Task to carry out: Among the entries below, only the lines starting at the one with "GitHub Document Control" and ending at the one with "Approved By |", both included, are to be printed exactly.

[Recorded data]

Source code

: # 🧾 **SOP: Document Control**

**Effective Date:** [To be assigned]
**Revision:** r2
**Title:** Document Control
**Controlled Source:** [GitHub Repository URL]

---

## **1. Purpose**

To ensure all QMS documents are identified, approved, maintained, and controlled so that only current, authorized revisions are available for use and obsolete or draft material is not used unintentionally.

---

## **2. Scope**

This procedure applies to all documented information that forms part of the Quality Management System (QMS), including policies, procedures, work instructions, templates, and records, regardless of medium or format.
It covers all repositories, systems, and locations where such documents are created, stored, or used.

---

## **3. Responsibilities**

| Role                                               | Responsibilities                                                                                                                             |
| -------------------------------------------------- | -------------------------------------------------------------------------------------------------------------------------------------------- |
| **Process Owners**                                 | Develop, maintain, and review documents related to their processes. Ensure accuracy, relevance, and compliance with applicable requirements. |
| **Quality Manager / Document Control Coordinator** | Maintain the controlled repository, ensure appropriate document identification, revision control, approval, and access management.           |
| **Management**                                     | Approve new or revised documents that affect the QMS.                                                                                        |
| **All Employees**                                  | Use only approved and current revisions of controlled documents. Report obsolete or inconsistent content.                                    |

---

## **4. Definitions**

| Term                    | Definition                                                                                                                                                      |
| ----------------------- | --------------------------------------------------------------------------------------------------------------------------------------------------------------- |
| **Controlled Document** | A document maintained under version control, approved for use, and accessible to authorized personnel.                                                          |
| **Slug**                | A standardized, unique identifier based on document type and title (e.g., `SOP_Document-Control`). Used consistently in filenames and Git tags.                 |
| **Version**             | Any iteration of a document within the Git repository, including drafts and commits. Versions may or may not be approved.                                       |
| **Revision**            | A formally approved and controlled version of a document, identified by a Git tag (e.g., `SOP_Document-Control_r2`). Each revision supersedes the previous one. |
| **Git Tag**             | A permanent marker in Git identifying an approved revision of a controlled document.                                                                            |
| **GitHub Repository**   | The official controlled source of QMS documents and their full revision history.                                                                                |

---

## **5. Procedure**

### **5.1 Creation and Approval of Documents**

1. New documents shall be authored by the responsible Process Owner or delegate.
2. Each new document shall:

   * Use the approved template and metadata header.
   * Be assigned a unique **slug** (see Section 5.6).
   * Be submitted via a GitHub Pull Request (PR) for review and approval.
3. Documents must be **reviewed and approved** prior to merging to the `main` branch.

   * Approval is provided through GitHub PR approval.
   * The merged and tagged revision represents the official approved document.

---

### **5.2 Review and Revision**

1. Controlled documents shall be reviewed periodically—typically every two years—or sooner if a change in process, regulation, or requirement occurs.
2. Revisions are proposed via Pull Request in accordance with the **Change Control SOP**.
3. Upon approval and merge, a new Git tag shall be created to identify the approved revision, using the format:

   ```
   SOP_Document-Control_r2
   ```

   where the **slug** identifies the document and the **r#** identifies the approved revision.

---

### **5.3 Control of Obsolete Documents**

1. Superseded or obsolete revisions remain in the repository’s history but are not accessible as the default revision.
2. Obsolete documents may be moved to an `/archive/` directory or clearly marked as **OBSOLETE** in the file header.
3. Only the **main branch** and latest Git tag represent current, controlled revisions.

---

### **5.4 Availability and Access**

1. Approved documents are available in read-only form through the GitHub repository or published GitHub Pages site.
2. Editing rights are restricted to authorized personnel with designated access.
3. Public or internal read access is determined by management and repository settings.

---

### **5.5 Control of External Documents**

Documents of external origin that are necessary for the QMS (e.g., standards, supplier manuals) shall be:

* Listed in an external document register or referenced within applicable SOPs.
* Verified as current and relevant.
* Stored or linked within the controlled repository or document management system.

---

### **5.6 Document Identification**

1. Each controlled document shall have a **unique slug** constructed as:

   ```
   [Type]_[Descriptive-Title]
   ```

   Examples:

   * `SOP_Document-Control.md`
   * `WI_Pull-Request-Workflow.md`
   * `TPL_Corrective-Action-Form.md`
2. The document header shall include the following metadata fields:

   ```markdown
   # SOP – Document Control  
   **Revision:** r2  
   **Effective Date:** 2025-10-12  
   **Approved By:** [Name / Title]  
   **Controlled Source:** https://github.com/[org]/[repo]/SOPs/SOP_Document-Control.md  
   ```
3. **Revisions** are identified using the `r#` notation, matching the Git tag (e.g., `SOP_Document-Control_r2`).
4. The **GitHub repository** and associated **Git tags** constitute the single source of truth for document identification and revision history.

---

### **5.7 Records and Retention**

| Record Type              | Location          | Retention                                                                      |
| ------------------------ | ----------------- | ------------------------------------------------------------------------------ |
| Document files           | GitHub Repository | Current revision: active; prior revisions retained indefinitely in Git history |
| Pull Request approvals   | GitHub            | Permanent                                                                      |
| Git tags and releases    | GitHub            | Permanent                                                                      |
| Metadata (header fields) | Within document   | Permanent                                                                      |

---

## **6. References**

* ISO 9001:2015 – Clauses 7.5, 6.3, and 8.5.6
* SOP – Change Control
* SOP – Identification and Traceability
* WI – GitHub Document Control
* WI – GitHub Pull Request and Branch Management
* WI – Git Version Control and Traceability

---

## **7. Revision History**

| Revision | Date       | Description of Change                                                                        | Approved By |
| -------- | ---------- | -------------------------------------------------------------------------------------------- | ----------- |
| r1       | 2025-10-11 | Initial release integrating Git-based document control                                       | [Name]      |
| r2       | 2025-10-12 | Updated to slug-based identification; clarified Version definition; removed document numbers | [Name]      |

Expected answer:
* WI – GitHub Document Control
* WI – GitHub Pull Request and Branch Management
* WI – Git Version Control and Traceability

---

## **7. Revision History**

| Revision | Date       | Description of Change                                                                        | Approved By |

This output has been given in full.